Dans les zones non interconnectées (ZNI), l’électricité, bien que tarifée au même prix qu’en métropole grâce à la péréquation, demeure un service instable, révélateur de profondes inégalités structurelles et d’un pilotage énergétique sans vision claire. Ces territoires, souvent relégués, doivent devenir des laboratoires de transition et de souveraineté énergétique, articulant inclusion citoyenne, sécurité d’accès et développement local durable.
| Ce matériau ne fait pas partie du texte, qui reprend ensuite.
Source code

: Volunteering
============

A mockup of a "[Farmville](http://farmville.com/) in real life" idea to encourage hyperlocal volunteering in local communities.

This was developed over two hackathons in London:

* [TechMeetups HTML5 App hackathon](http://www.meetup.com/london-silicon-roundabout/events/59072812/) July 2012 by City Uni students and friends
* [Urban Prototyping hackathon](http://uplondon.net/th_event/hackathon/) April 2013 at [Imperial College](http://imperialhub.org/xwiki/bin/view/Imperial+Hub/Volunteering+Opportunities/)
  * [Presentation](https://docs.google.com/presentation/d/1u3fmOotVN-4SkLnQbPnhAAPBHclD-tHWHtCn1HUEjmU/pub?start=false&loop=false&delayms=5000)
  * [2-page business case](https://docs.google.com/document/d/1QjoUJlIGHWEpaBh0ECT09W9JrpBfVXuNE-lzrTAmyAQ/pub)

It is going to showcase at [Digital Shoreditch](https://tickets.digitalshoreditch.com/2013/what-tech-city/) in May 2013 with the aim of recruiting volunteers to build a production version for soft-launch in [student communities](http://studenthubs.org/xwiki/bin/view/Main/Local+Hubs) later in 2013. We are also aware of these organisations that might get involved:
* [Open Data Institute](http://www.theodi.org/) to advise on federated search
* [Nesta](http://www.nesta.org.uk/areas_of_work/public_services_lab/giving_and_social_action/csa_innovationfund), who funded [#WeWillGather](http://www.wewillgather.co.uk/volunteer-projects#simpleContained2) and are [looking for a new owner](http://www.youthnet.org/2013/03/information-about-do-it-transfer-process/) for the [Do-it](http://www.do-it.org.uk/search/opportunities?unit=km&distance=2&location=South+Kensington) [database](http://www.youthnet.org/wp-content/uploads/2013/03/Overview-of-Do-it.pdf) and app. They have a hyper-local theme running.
Les zones non interconnectées (ZNI) désignent les territoires français, majoritairement ultramarins, qui ne sont pas reliés au réseau électrique continental. Dans ces espaces, produire et distribuer de l’électricité relève d’un défi logistique, technologique et politique. Pour y garantir un prix identique à celui de la métropole, l’État applique un principe unique au monde : la péréquation tarifaire. 

Pourtant, derrière ce principe d’égalité les inégalités persistent. Coupures fréquentes, infrastructures vieillissantes, dépendance aux énergies fossiles, absence de stratégie industrielle…, l’énergie y reste un bien fragile, plus subi que maîtrisé. Cette étude montre combien la question énergétique, loin d’être purement technique, engage des choix politiques profonds. Dans les ZNI, l’électricité ne garantit pas seulement la lumière : elle conditionne l’appartenance républicaine, la cohésion sociale et la capacité à se projeter dans l’avenir. Ces territoires, longtemps considérés comme périphériques, apparaissent ici comme des fronts pionniers pour repenser la solidarité nationale, la transition écologique et les fondements mêmes du lien politique.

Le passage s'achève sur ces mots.